[RECORD EXTRACTS]:

__________

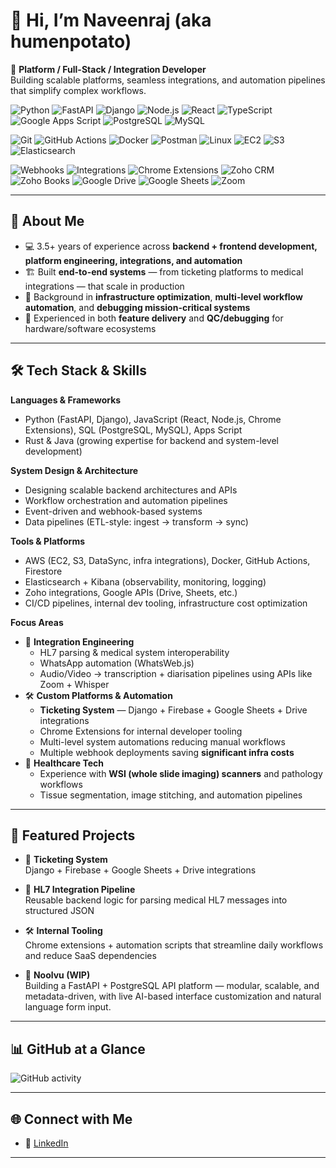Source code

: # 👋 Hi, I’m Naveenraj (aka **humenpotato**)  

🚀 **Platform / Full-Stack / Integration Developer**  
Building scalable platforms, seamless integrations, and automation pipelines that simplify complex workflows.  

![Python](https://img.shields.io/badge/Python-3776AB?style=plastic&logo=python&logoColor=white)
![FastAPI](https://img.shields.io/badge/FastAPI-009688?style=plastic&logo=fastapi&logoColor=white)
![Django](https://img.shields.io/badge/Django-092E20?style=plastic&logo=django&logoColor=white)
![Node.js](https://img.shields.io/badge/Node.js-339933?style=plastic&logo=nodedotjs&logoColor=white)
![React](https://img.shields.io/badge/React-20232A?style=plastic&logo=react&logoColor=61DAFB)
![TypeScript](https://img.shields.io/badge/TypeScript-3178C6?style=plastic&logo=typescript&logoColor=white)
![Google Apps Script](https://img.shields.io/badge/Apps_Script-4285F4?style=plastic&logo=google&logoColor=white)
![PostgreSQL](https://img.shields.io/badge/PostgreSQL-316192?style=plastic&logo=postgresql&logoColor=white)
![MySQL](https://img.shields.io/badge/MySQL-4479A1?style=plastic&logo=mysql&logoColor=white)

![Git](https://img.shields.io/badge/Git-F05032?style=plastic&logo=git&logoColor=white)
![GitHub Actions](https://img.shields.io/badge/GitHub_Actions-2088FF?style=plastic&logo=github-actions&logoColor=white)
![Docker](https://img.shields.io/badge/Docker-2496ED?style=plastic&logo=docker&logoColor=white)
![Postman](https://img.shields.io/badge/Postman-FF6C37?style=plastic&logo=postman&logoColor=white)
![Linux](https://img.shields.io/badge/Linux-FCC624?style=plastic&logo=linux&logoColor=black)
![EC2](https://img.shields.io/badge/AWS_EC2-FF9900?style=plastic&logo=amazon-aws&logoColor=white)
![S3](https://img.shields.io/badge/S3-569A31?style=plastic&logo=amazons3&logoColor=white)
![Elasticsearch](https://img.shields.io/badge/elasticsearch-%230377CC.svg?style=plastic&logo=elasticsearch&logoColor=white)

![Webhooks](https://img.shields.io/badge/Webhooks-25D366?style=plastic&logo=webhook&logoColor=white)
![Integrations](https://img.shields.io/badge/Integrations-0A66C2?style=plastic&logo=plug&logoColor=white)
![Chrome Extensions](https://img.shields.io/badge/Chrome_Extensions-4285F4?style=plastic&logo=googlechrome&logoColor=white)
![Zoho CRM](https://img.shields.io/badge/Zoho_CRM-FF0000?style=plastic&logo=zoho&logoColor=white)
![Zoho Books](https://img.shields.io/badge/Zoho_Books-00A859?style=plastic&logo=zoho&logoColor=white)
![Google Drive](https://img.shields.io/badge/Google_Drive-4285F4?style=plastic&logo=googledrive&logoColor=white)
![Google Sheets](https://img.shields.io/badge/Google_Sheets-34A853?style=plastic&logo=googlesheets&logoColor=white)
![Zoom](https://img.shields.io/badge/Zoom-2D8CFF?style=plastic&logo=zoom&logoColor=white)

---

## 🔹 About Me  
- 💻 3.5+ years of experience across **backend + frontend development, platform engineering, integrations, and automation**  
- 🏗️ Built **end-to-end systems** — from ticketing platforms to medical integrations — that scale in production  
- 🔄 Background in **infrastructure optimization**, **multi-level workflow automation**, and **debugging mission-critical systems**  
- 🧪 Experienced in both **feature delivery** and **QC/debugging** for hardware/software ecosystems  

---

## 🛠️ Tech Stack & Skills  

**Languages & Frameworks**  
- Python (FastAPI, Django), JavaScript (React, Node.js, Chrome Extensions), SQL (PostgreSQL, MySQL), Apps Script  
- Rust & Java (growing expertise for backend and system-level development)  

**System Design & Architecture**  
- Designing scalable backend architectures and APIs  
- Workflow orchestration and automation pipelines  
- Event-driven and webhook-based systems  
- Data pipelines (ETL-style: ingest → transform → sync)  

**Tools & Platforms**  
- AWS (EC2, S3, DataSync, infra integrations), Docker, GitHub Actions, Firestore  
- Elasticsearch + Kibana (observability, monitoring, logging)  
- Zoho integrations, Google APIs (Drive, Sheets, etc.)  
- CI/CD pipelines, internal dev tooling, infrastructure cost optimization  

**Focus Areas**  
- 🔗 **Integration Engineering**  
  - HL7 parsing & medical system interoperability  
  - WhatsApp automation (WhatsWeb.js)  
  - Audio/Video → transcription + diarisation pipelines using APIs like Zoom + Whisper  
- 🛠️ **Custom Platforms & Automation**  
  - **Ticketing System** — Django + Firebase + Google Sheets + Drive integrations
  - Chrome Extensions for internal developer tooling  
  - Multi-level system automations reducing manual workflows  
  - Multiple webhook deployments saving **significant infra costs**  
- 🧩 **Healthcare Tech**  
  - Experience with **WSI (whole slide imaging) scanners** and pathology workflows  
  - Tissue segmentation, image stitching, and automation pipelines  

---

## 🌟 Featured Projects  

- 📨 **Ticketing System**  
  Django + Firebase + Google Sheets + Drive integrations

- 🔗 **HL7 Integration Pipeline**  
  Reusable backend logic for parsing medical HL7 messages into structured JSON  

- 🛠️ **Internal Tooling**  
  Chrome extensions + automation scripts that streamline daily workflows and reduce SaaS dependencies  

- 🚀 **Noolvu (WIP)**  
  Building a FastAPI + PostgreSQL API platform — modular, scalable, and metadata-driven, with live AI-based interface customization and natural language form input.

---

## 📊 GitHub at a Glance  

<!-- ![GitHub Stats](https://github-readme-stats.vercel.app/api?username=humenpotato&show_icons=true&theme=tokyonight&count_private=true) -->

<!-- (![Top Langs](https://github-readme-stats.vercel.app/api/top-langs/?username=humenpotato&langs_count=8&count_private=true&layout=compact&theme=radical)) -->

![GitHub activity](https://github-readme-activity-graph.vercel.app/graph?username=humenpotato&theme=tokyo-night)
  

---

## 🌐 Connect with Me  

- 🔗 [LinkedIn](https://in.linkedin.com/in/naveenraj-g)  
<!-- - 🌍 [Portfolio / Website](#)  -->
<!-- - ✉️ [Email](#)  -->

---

__________

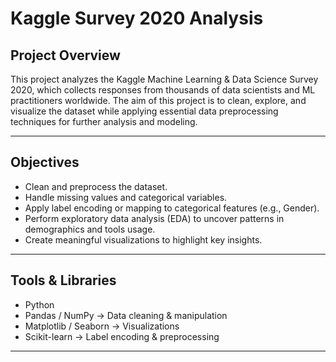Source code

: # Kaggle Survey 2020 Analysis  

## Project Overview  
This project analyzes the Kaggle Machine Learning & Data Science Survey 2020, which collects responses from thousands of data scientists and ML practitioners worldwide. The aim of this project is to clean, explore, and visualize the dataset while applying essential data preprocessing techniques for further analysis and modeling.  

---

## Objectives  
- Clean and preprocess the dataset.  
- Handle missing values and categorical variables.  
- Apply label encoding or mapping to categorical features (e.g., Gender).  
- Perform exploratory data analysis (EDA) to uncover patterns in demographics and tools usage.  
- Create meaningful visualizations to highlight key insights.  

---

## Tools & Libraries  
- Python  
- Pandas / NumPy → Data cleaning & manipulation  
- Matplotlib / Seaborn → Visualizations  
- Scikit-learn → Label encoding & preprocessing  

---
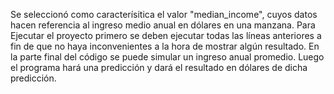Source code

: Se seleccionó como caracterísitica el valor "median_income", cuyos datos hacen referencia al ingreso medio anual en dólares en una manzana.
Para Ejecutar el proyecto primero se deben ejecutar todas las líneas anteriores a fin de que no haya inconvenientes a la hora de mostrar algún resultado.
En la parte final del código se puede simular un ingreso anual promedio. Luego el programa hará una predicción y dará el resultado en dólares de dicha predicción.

__________

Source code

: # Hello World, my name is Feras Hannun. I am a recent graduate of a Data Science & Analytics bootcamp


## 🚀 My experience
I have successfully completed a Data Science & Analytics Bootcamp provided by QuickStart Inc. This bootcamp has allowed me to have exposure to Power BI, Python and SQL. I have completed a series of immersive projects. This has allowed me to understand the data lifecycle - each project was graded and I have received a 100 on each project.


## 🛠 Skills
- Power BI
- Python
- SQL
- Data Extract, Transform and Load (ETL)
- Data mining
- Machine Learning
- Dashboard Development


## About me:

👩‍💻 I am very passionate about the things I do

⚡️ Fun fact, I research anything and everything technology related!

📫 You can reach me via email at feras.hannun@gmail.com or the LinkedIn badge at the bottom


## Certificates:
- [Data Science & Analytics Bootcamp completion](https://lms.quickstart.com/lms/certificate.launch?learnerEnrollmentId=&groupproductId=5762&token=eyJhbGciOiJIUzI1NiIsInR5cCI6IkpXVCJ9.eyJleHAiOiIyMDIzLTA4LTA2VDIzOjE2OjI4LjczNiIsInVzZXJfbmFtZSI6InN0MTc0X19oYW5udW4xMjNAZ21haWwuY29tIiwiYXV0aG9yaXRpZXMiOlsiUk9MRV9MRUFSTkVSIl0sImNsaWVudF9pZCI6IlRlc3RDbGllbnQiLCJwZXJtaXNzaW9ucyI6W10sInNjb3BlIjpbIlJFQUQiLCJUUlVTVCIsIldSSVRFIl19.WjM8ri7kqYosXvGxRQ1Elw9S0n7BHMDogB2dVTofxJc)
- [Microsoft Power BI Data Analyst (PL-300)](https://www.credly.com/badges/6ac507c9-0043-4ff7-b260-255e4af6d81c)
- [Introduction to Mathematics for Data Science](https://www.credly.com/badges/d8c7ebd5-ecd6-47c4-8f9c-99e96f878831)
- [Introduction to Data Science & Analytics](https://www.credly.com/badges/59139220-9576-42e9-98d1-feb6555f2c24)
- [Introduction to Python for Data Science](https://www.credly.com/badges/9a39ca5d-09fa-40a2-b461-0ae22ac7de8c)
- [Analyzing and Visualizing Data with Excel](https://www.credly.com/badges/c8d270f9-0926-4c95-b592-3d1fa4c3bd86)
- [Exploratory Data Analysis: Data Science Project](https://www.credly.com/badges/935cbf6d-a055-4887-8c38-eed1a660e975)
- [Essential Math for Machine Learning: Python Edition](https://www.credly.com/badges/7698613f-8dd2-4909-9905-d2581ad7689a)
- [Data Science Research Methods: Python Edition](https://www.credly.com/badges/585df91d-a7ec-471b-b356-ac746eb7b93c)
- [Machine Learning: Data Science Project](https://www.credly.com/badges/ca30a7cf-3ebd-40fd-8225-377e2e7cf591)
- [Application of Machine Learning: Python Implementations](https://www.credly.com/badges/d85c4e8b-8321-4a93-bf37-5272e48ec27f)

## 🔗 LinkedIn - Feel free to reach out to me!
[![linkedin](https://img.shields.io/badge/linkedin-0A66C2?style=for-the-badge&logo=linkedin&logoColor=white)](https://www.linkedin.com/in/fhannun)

__________

[WHAT YOU SHOULD DO]: Lines holding the word "true" in the entries above are the ones to pull out. Copy them all.

[EXPECTED OUTPUT]:
<!-- ![GitHub Stats](https://github-readme-stats.vercel.app/api?username=humenpotato&show_icons=true&theme=tokyonight&count_private=true) -->
<!-- (![Top Langs](https://github-readme-stats.vercel.app/api/top-langs/?username=humenpotato&langs_count=8&count_private=true&layout=compact&theme=radical)) -->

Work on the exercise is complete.